Fassone ripete che non c’è alcun problema, eppure è stato il cda del Milan ha chiedere a Yonghong Li di anticipare i versamenti necessari all’aumento di capitale.
Una mossa che ha destabilizzato il mercato, ma con la quale il manager cerca – probabilmente – di prendere le distanze dalla proprietà per giocarsi un ruolo in futuro (se c’è piena fiducia nell’azionista perché chiedere un anticipo quando sono note le difficoltà con cui i soldi arrivano al Milan?).
Di certo Fassone è uno dei tanti, insieme agli advisor, che non si è mai preoccupato di verificare la reale capienza di Yonghong Li, anzi: nei mesi caldi dell’operazione raccontava che fosse un ricco miliardario anziché un semplice collettore di fondi.

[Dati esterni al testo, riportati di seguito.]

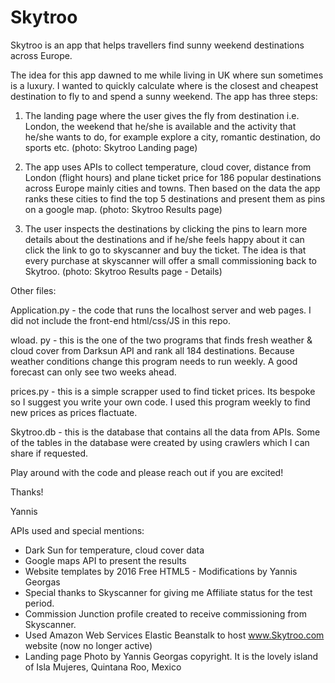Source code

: # Skytroo
Skytroo is an app that helps travellers find sunny weekend destinations across Europe.

The idea for this app dawned to me while living in UK where sun sometimes is a luxury. I wanted to quickly calculate 
where is the closest and cheapest destination to fly to and spend a sunny weekend. The app has three steps:

1) The landing page where the user gives the fly from destination i.e. London, the weekend that he/she is available
and the activity that he/she wants to do, for example explore a city, romantic destination, do sports etc. 
(photo: Skytroo Landing page) 

2) The app uses APIs to collect temperature, cloud cover, distance from London (flight hours) and plane ticket price for 186 
popular destinations across Europe mainly cities and towns. Then based on the data the app ranks these cities to find the 
top 5 destinations and present them as pins on a google map. (photo: Skytroo Results page)

3) The user inspects the destinations by clicking the pins to learn more details about the destinations and if he/she feels 
happy about it can click the link to go to skyscanner and buy the ticket. The idea is that every purchase at skyscanner will
offer a small commissioning back to Skytroo. (photo: Skytroo Results page - Details)

Other files:

Application.py - the code that runs the localhost server and web pages. I did not include the front-end html/css/JS in this repo.

wload. py - this is the one of the two programs that finds fresh weather & cloud cover from Darksun API and rank all 184 destinations. Because weather conditions change this program needs to run weekly. A good forecast can only see two weeks ahead.

prices.py - this is a simple scrapper used to find ticket prices. Its bespoke so I suggest you write your own code. I used this program weekly to find new prices as prices flactuate.

Skytroo.db - this is the database that contains all the data from APIs. Some of the tables in the database were created by using crawlers which I can share if requested.


Play around with the code and please reach out if you are excited!

Thanks!

Yannis

APIs used and special mentions:
- Dark Sun for temperature, cloud cover data
- Google maps API to present the results
- Website templates by 2016 Free HTML5 - Modifications by Yannis Georgas
- Special thanks to Skyscanner for giving me Affiliate status for the test period.
- Commission Junction profile created to receive commissioning from Skyscanner.
- Used Amazon Web Services Elastic Beanstalk to host www.Skytroo.com website (now no longer active)
- Landing page Photo by Yannis Georgas copyright. It is the lovely island of Isla Mujeres, Quintana Roo, Mexico
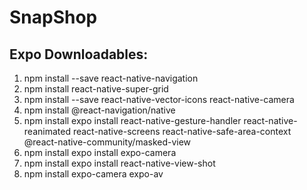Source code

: # SnapShop

## Expo Downloadables:
1) npm install --save react-native-navigation
2) npm install react-native-super-grid
3) npm install --save react-native-vector-icons react-native-camera
4) npm install @react-navigation/native
5) npm install expo install react-native-gesture-handler react-native-reanimated react-native-screens react-native-safe-area-context @react-native-community/masked-view
6) npm install expo install expo-camera
7) npm install expo install react-native-view-shot
8) npm install expo-camera expo-av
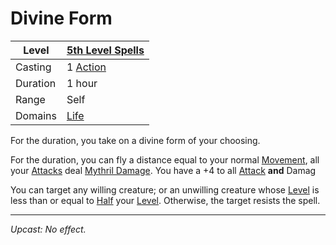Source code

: # Divine Form

| Level    | [5th Level Spells](5th%20Level%20Spells.md)         |
| -------- | --------------------------------------------------- |
| Casting  | 1 [Action](../../../../Game%20Procedures/Action.md) |
| Duration | 1 hour                                              |
| Range    | Self                                                |
| Domains  | [Life](../../../Spell%20Domains/Life.md)            |

For the duration, you take on a divine form of your choosing.

For the duration, you can fly a distance equal to your normal [Movement](../../../../Game%20Procedures/Movement.md), all your [Attacks](../../../../Game%20Procedures/Attack.md) deal [Mythril Damage](../../../../Damage%20Types/Mythril%20Damage.md). You have a +4 to all [Attack](../../../../Game%20Procedures/Attack.md) **and** Damag

You can target any willing creature; or an unwilling creature whose [Level](../../../../Player%20Characters/Derived%20Statistics/Level.md) is less than or equal to [Half](../../../../Foreword/Rule%20for%20rules.md#Halving) your [Level](../../../../Player%20Characters/Derived%20Statistics/Level.md). Otherwise, the target resists the spell.

---
*Upcast: No effect.*
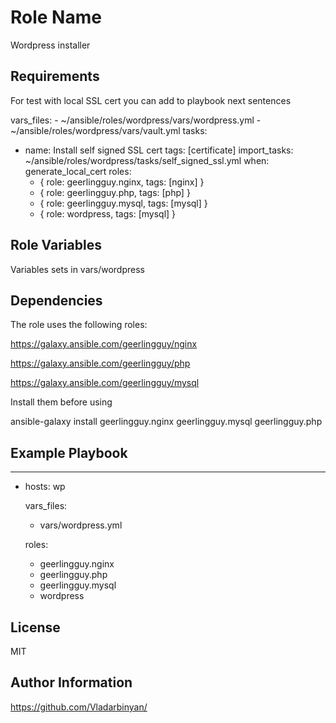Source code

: Role Name
=========

Wordpress installer

Requirements
------------

For test with local SSL cert you can add to playbook next sentences

  vars_files:
    - ~/ansible/roles/wordpress/vars/wordpress.yml 
    - ~/ansible/roles/wordpress/vars/vault.yml
  tasks:
  - name: Install self signed SSL cert
    tags: [certificate]
    import_tasks: ~/ansible/roles/wordpress/tasks/self_signed_ssl.yml
    when: generate_local_cert
  roles:
    - { role: geerlingguy.nginx, tags: [nginx] } 
    - { role: geerlingguy.php, tags: [php] }
    - { role: geerlingguy.mysql, tags: [mysql] } 
    - { role: wordpress, tags: [mysql] }




Role Variables
--------------

Variables sets in vars/wordpress

Dependencies
------------

The role uses the following roles:

https://galaxy.ansible.com/geerlingguy/nginx

https://galaxy.ansible.com/geerlingguy/php

https://galaxy.ansible.com/geerlingguy/mysql

Install them before using

ansible-galaxy install geerlingguy.nginx geerlingguy.mysql geerlingguy.php

Example Playbook
----------------

---
- hosts: wp

  vars_files:

    - vars/wordpress.yml 

  roles:

    - geerlingguy.nginx 
    - geerlingguy.php
    - geerlingguy.mysql
    - wordpress


License
-------

MIT

Author Information
------------------

https://github.com/Vladarbinyan/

Per settimane ha lasciato credere che il governo di Pechino fosse coinvolto nell’operazione Milan, quando al fianco di Li c’era solo Haixia, piccolo fondo della provincia di Fujian e nel cda siede Xu Renshuo, legato ad Hainan (società invisa al governo). E ancora, nel curriculum di Li pubblicato dal Milan – quindi supervisionato da Fassone – si legge che è “il socio di maggioranza della Guizhou Fuquan Group, proprietaria della più grande miniera di fosforo cinese.
Il Gruppo si occupa principalmente di estrazione, lavorazione e vendita di prodotti di fosforo. È stata premiata come ‘China Top Brand’ e ‘Product Exempted from Quality Surveillance Inspection’. La miniera ha una riserva di circa 200 milioni di tonnellate e una produzione di approssimativamente 3 milioni di tonnellate all’anno”.
La miniera, però, non esiste. O meglio, non è di Li.
Fassone, nel segno della trasparenza, tace, così come ha scelto la strada del silenzio dopo che la Procura di Milano ha aperto un fascicolo contro ignoti sulla vendita del Milan, ipotizzando che ci sia stato un riciclaggio di denaro.